Character Repertoire Validation for XML

January 14, 2004

In this article I present a small schema language for XML -- which can be used to restrict the use of character repertoires in XML documents -- called Character Repertoire Validation for XML (CRVX). CRVX restrictions can be based on structural components of an XML document, contexts, or a combination of both.

Restricting Character Repertoires is Smart

Why would anyone want to use CRVX? Well, in the first place, why have character repertoire restrictions at all? And, second, why not use W3C XML Schema (WXS), which also provides some mechanisms for this through the pattern facet of simple type restrictions.

Why Character Repertoire Restrictions?

In many application scenarios, XML is only a small part of the overall picture, very useful for integrating components and facilitating communications, but by no means the technology governing the data model of the whole application. Furthermore, many applications are far from supporting the full Unicode character repertoire. I have yet to receive a credit card statement without some character conversion errors. For a very long time to come, it is not realistic to expect IT infrastructures to support full Unicode. Also, in many scenarios it is explicitly required to limit the supported character repertoire, because the business process workflow should only accept characters that make sense (for example, can be rendered and understood) in the specific application scenario.
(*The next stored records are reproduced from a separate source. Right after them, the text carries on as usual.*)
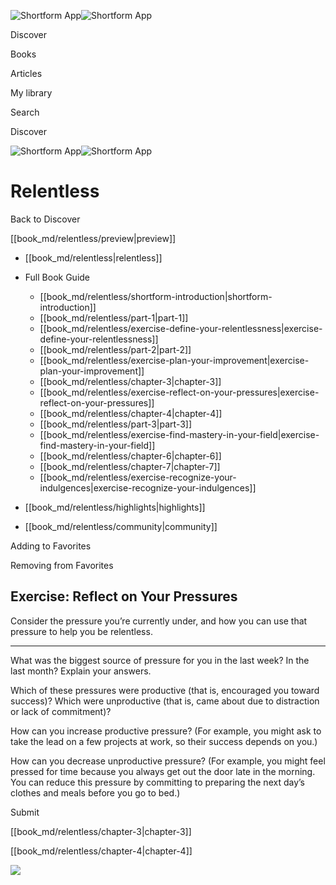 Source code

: ![Shortform App](/img/logo.36a2399e.svg)![Shortform App](/img/logo-dark.70c1b072.svg)

Discover

Books

Articles

My library

Search

Discover

![Shortform App](/img/logo.36a2399e.svg)![Shortform App](/img/logo-dark.70c1b072.svg)

# Relentless

Back to Discover

[[book_md/relentless/preview|preview]]

  * [[book_md/relentless|relentless]]
  * Full Book Guide

    * [[book_md/relentless/shortform-introduction|shortform-introduction]]
    * [[book_md/relentless/part-1|part-1]]
    * [[book_md/relentless/exercise-define-your-relentlessness|exercise-define-your-relentlessness]]
    * [[book_md/relentless/part-2|part-2]]
    * [[book_md/relentless/exercise-plan-your-improvement|exercise-plan-your-improvement]]
    * [[book_md/relentless/chapter-3|chapter-3]]
    * [[book_md/relentless/exercise-reflect-on-your-pressures|exercise-reflect-on-your-pressures]]
    * [[book_md/relentless/chapter-4|chapter-4]]
    * [[book_md/relentless/part-3|part-3]]
    * [[book_md/relentless/exercise-find-mastery-in-your-field|exercise-find-mastery-in-your-field]]
    * [[book_md/relentless/chapter-6|chapter-6]]
    * [[book_md/relentless/chapter-7|chapter-7]]
    * [[book_md/relentless/exercise-recognize-your-indulgences|exercise-recognize-your-indulgences]]
  * [[book_md/relentless/highlights|highlights]]
  * [[book_md/relentless/community|community]]



Adding to Favorites 

Removing from Favorites 

## Exercise: Reflect on Your Pressures

Consider the pressure you’re currently under, and how you can use that pressure to help you be relentless.

* * *

What was the biggest source of pressure for you in the last week? In the last month? Explain your answers.

Which of these pressures were productive (that is, encouraged you toward success)? Which were unproductive (that is, came about due to distraction or lack of commitment)?

How can you increase productive pressure? (For example, you might ask to take the lead on a few projects at work, so their success depends on you.)

How can you decrease unproductive pressure? (For example, you might feel pressed for time because you always get out the door late in the morning. You can reduce this pressure by committing to preparing the next day’s clothes and meals before you go to bed.)

Submit 

[[book_md/relentless/chapter-3|chapter-3]]

[[book_md/relentless/chapter-4|chapter-4]]

![](https://bat.bing.com/action/0?ti=56018282&Ver=2&mid=abeac92f-1550-4a41-9093-168c3b76eba0&sid=f30c5e70639211ee87d33f0876d93783&vid=f30c9700639211eeb3a75d830392c94f&vids=0&msclkid=N&pi=0&lg=en-US&sw=800&sh=600&sc=24&nwd=1&tl=Shortform%20%7C%20Relentless&p=https%3A%2F%2Fwww.shortform.com%2Fapp%2Fbook%2Frelentless%2Fexercise-reflect-on-your-pressures&r=&lt=488&evt=pageLoad&sv=1&rn=190702)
So character repertoire restrictions are useful for two reasons:

Protecting legacy applications: Legacy applications often support only very limited character repertoires (for example ASCII or an ISO 8859 variant), and if they are equipped with an XML interface, like a web service, care should be taken that only data is accepted that can be processed by the application.
Protecting workflows: Newer applications may support Unicode, but won't accept the whole Unicode character repertoire because doing so doesn't make sense in their business case. Consequently, these applications should be protected from unwanted characters in the same way as legacy applications.

As a last point it could be asked why there should be a schema-based way to use character repertoire restrictions. Reasons for preferring schema-based approaches over writing program code include lower authoring effort, easier maintainability, no portability issues, and the general rule that declarative definitions are better than procedural code.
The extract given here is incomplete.